Friends standing together with arms linked

When Joseph Cullen had the idea to set up a mineral exploration company, he knew he was going to need money to get the business started. But rather than going to a bank or an investment firm, he opted to go closer to home, borrowing $75,000 from a friend.

It’s a move that many entrepreneurs make. Among those who look for outside investment, around 20 per cent ask family and friends, according to data from Starling Bank, which analysed information from more than 1,200 entrants to its 2023 Start-up Awards.

Separate data from Charles Stanley’s Fortune Favours study, which spoke to more than 500 entrepreneurs, shows that 19 per cent received support directly from parents and 10 per cent from grandparents and other family to start a business.

It’s also how many of the world’s biggest companies started. Steve Jobs founded Apple with a $1,300 loan from his childhood friend Bill Fernandez, while Nike co-founder Phil Knight borrowed $1,000 to launch Blue Ribbon Sports (which later became Nike). Sara Blakely also funded her underwear brand Spanx with money from family and friends.

Despite how common it is, borrowing from family and friends can be difficult.

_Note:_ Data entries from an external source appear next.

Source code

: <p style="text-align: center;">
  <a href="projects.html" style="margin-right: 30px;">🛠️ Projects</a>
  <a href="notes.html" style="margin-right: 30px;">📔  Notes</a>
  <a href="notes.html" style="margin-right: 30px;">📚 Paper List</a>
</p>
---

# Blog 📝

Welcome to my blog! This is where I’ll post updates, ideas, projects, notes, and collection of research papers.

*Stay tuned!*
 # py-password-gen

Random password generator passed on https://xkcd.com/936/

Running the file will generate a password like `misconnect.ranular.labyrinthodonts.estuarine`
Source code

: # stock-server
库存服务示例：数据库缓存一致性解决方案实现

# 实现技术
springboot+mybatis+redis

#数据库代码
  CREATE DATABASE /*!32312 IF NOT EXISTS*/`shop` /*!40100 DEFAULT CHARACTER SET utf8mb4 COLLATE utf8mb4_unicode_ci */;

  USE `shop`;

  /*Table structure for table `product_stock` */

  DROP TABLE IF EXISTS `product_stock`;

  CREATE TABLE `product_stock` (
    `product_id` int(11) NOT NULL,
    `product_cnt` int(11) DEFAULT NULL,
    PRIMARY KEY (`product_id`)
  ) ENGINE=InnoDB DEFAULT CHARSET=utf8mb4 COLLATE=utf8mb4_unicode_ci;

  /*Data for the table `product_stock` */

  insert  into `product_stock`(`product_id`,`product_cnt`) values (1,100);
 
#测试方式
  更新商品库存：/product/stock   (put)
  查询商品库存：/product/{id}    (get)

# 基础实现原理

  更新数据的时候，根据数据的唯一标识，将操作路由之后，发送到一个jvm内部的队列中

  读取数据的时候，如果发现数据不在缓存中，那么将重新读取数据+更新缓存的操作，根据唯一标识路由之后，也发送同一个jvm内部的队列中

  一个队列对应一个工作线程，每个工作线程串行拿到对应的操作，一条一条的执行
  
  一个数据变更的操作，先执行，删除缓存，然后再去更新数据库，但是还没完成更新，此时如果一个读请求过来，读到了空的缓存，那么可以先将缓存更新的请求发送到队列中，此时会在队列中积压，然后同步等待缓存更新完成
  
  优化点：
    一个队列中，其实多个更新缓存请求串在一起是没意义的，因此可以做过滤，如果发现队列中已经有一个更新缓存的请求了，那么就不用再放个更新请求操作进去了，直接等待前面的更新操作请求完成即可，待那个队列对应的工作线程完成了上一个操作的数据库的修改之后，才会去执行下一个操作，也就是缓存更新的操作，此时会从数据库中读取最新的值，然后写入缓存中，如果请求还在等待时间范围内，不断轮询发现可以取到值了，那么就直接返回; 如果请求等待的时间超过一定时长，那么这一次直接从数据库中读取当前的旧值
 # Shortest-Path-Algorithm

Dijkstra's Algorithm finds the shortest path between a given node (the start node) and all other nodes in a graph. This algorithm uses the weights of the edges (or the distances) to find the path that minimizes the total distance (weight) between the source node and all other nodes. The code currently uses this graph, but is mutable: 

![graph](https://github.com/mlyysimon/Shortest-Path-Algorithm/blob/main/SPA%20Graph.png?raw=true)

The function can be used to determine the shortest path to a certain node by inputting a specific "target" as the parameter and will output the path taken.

Suddenly, relationships based on a mutual appreciation for a football club or evenings in the local curry house have an extra layer. This can take them into uncharted territory and both parties must be both aware of and understand this.

Taking a loan from family or friends means you have to be comfortable with mixing the personal and professional. Some people may not be. Decide before

Joseph Cullen, Metalsource Mining

There can also be a temptation not to treat this type of investment as formally as money from a bank or venture capital firm. But, for Cullen, they should be treated the same.

Key to that is the contract. Cullen says one should always be drawn up, no matter who the friend or family member is or how much the investment is for. And that contract should include clear and defined deliverables. The lender must also be kept up to date with how the money is being spent and when it will be paid back.

“Always draw up a contract,” says Cullen. “Don’t leave it to a handshake.”

Sarah Louise Fairburn, founder of the hamper company IMP & Maker, says clearly establishing boundaries “from the get-go” is paramount. She advises treating investment from family and friends the same as any other, with a proper business plan and investment pack.

“If you are going to outside institutions or investors,” she says, “you would have a thought-out and thorough investment pack that would show the opportunity as well as the risk. This is more important than ever when reaching out to family and friends.”

Taking investment from friends and family doesn’t only happen when founding a business. The aforementioned Charles Stanley research found that entrepreneurs continue to rely on family for growth funding, with 13 per cent turning to parents for additional investment.

For Glen Hughes, chief executive of the set-building company Tandem Set and Scenery, borrowing was the only way to access the funds he needed to scale his business. He needed to buy new machinery and equipment and so asked friends and family to invest £200,000 because, as he recalls, it was “nearly impossible” to access funds from a bank at a reasonable rate.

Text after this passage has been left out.